#### [WORK INSTRUCTION]
The word "Unturned" marks the lines you need; copy each of them from the data.

#### [MATERIAL FOR THIS TASK]
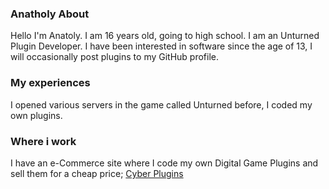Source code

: ### Anatholy About
Hello I'm Anatoly. I am 16 years old, going to high school. I am an Unturned Plugin Developer. I have been interested in software since the age of 13, I will occasionally post plugins to my GitHub profile. 

### My experiences
I opened various servers in the game called Unturned before, I coded my own plugins.

### Where i work
I have an e-Commerce site where I code my own Digital Game Plugins and sell them for a cheap price;
[Cyber Plugins](https://cyberplugins.com/)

#### [OUTPUT OF THE TASK]
Hello I'm Anatoly. I am 16 years old, going to high school. I am an Unturned Plugin Developer. I have been interested in software since the age of 13, I will occasionally post plugins to my GitHub profile. 
I opened various servers in the game called Unturned before, I coded my own plugins.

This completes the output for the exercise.